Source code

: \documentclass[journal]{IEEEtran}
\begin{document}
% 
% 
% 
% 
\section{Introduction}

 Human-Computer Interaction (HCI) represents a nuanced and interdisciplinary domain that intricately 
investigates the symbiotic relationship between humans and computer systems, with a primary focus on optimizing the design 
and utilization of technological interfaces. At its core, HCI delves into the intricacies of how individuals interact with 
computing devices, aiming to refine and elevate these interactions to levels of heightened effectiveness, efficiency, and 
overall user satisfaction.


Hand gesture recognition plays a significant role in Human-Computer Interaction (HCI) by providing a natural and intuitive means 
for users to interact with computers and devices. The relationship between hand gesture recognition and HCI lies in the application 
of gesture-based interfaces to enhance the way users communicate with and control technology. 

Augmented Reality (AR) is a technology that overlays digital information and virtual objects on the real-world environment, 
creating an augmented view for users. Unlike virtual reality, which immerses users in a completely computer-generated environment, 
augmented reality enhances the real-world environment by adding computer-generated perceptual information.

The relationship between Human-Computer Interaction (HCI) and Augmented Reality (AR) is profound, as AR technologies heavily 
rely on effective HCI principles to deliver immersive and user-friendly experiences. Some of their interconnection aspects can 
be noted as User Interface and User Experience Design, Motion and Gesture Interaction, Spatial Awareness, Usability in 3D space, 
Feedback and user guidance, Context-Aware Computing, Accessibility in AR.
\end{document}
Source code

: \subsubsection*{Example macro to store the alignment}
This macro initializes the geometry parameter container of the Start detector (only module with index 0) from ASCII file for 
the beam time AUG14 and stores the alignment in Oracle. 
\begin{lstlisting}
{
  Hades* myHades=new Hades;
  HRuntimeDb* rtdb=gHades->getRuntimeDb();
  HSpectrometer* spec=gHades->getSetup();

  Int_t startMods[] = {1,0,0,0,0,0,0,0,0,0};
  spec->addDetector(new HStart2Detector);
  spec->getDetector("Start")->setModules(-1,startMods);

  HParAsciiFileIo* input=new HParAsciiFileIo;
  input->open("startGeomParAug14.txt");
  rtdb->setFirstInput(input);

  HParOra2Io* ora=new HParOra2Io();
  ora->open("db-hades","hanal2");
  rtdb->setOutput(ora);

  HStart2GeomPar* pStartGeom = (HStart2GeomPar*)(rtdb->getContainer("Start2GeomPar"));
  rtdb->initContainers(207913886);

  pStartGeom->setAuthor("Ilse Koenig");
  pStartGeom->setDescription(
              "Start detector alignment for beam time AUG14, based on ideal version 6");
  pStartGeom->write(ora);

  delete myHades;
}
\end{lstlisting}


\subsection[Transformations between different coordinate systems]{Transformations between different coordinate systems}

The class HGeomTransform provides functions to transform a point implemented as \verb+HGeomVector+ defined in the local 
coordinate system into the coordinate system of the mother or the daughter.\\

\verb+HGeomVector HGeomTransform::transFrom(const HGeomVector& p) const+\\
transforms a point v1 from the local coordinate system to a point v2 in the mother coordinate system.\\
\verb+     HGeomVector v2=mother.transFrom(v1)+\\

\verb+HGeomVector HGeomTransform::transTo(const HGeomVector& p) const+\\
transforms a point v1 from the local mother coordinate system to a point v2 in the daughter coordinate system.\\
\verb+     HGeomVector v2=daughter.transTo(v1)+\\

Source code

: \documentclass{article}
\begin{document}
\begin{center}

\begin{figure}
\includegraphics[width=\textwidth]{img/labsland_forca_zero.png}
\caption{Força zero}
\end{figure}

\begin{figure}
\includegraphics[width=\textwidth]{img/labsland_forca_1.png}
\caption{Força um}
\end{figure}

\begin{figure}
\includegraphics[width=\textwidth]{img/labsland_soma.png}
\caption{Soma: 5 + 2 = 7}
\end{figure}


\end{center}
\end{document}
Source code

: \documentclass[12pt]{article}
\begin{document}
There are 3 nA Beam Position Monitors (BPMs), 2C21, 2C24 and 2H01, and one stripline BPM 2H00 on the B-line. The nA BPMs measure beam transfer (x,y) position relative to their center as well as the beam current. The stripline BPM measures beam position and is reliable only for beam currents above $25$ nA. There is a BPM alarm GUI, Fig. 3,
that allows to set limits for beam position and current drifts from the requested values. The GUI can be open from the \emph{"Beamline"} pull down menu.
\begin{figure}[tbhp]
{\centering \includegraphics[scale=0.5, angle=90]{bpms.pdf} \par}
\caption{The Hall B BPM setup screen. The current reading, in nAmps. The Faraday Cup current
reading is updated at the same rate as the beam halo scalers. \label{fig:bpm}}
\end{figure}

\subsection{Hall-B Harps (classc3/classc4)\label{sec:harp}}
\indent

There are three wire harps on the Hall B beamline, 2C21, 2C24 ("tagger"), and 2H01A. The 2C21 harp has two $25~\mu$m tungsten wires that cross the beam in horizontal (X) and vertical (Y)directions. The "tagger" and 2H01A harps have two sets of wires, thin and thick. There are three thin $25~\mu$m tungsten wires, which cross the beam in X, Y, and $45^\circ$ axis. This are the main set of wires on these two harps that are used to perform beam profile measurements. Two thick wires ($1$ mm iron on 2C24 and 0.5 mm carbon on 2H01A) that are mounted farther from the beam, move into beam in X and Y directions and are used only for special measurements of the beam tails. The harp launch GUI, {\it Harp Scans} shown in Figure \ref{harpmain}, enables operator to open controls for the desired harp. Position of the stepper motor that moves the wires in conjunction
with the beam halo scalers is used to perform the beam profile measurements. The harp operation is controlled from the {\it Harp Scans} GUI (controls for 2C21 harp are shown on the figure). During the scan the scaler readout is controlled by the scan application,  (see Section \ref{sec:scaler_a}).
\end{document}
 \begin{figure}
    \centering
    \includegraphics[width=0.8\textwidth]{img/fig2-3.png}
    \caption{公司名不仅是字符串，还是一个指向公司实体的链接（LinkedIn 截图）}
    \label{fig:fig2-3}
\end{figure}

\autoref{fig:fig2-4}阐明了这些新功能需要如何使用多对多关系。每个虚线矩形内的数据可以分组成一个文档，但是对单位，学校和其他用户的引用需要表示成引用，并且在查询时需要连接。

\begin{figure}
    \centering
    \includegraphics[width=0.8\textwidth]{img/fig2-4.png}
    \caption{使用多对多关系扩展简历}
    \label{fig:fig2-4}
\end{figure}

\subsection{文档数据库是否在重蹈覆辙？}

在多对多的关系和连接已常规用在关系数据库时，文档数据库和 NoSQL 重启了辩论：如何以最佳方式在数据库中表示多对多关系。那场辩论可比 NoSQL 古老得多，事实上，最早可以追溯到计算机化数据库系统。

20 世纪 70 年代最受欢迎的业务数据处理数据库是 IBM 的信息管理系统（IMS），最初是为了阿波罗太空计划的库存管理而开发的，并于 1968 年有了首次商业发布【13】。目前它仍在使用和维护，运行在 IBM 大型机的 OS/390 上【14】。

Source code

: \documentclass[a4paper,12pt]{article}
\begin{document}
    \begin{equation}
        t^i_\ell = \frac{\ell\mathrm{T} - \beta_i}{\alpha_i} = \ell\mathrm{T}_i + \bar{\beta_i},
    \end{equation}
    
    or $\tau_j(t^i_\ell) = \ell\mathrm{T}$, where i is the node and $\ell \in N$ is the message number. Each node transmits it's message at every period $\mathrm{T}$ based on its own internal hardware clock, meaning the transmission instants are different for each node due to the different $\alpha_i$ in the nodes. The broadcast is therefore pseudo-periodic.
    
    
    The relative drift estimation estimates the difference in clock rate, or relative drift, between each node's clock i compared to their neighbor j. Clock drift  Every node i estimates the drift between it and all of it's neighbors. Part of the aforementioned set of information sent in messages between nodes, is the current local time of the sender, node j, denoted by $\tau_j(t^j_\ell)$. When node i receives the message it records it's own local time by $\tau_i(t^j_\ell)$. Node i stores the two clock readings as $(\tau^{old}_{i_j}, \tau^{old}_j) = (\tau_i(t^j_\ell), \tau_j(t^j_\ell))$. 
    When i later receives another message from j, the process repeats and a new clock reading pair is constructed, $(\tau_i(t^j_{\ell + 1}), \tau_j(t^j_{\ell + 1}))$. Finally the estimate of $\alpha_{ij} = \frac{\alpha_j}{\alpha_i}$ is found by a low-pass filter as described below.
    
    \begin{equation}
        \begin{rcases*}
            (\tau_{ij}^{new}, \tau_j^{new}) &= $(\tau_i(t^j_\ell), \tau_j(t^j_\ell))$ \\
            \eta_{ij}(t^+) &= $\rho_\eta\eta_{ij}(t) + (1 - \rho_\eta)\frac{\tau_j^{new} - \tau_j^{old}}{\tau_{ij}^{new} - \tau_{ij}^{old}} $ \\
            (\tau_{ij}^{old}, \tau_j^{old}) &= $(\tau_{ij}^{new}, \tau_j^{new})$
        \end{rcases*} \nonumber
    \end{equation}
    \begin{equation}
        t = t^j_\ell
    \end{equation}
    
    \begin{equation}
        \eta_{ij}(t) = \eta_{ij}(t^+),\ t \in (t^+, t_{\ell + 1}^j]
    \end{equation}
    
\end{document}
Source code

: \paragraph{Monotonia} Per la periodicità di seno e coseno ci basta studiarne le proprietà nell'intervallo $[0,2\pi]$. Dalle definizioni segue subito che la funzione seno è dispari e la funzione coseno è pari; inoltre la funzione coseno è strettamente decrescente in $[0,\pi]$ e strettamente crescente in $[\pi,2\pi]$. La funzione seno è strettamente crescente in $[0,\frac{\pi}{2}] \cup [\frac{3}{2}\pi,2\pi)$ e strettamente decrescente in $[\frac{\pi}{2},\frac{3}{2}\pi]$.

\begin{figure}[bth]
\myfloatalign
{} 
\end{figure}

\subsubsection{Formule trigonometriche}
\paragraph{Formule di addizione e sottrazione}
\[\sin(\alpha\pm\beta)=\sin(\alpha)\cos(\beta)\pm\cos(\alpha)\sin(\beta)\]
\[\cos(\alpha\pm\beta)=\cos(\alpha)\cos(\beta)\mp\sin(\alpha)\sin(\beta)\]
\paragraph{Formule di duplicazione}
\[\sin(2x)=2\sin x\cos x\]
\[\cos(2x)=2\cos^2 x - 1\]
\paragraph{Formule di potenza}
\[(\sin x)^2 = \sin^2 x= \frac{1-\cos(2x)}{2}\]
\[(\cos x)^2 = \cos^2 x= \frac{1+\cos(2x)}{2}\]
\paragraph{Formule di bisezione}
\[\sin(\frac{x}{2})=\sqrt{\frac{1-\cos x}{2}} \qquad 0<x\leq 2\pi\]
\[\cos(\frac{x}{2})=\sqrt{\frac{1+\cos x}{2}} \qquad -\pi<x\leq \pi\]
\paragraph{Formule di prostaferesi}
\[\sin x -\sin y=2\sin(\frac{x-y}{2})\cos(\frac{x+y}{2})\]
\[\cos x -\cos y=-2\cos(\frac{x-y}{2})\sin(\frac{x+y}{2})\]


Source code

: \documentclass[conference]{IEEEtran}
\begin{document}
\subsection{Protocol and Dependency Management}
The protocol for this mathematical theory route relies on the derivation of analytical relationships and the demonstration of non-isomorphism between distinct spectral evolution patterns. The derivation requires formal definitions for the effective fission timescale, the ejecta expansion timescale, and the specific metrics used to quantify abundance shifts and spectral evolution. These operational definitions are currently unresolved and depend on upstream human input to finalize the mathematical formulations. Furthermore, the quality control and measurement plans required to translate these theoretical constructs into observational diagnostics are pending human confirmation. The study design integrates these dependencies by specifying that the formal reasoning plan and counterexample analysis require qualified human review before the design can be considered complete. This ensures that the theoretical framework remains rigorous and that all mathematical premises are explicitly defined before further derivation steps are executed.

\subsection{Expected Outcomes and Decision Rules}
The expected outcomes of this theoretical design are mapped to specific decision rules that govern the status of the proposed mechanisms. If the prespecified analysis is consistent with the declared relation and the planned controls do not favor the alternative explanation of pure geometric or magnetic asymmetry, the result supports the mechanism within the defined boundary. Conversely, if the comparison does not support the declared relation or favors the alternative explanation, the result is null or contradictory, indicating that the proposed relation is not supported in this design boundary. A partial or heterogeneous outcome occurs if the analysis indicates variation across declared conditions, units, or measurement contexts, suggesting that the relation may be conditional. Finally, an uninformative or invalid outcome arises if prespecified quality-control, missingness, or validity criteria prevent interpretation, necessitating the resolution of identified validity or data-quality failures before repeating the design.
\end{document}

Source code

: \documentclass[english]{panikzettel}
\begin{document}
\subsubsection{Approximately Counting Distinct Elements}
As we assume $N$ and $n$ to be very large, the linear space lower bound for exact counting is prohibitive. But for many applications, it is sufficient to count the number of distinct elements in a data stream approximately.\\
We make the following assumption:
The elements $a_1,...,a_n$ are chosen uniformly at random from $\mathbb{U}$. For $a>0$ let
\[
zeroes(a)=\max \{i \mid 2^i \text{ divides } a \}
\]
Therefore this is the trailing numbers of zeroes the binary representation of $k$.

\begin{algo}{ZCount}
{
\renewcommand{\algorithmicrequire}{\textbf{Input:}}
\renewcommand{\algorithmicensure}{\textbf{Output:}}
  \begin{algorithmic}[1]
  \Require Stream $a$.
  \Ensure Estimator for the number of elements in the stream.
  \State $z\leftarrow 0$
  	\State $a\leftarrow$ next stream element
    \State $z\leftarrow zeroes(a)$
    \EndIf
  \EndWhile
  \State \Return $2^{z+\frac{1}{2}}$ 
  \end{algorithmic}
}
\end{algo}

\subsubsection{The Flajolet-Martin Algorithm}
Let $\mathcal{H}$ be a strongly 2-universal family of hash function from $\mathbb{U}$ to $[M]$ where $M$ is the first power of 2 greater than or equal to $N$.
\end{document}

■ Action item
Count every line in the listing that holds the word "local". Report the count and nothing else.

■ Answer
4